╭──
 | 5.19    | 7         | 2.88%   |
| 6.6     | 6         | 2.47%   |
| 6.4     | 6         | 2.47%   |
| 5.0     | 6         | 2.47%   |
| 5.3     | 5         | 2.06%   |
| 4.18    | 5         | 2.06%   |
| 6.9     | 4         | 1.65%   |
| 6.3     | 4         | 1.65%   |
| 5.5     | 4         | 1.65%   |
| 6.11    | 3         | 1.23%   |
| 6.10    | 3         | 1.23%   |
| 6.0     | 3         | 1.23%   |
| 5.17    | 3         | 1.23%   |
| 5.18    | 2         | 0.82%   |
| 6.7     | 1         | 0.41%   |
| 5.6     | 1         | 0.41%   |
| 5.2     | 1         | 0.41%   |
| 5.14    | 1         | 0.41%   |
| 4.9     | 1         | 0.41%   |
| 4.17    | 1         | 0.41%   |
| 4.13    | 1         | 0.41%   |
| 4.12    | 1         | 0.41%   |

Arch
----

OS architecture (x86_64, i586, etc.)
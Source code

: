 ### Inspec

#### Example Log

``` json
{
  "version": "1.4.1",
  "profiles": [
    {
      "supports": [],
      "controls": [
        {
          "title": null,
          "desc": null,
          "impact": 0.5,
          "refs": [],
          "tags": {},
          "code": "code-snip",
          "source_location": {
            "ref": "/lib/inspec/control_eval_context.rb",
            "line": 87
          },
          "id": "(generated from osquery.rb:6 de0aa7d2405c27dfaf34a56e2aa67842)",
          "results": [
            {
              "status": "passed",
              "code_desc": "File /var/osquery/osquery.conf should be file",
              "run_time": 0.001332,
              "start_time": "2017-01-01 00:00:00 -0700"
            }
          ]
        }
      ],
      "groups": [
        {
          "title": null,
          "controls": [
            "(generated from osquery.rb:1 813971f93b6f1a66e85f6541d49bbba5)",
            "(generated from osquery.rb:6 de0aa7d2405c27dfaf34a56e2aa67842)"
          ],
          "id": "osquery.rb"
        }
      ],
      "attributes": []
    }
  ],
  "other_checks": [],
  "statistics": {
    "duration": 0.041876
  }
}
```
╰──
WHAT YOU WILL DO> Every line from the first through the one containing "#### Example Log" in the listing above must be given again exactly, with nothing else alongside.

ANSWER TO THIS TASK>
 | 5.19    | 7         | 2.88%   |
| 6.6     | 6         | 2.47%   |
| 6.4     | 6         | 2.47%   |
| 5.0     | 6         | 2.47%   |
| 5.3     | 5         | 2.06%   |
| 4.18    | 5         | 2.06%   |
| 6.9     | 4         | 1.65%   |
| 6.3     | 4         | 1.65%   |
| 5.5     | 4         | 1.65%   |
| 6.11    | 3         | 1.23%   |
| 6.10    | 3         | 1.23%   |
| 6.0     | 3         | 1.23%   |
| 5.17    | 3         | 1.23%   |
| 5.18    | 2         | 0.82%   |
| 6.7     | 1         | 0.41%   |
| 5.6     | 1         | 0.41%   |
| 5.2     | 1         | 0.41%   |
| 5.14    | 1         | 0.41%   |
| 4.9     | 1         | 0.41%   |
| 4.17    | 1         | 0.41%   |
| 4.13    | 1         | 0.41%   |
| 4.12    | 1         | 0.41%   |

Arch
----

OS architecture (x86_64, i586, etc.)
Source code

: ### Inspec

#### Example Log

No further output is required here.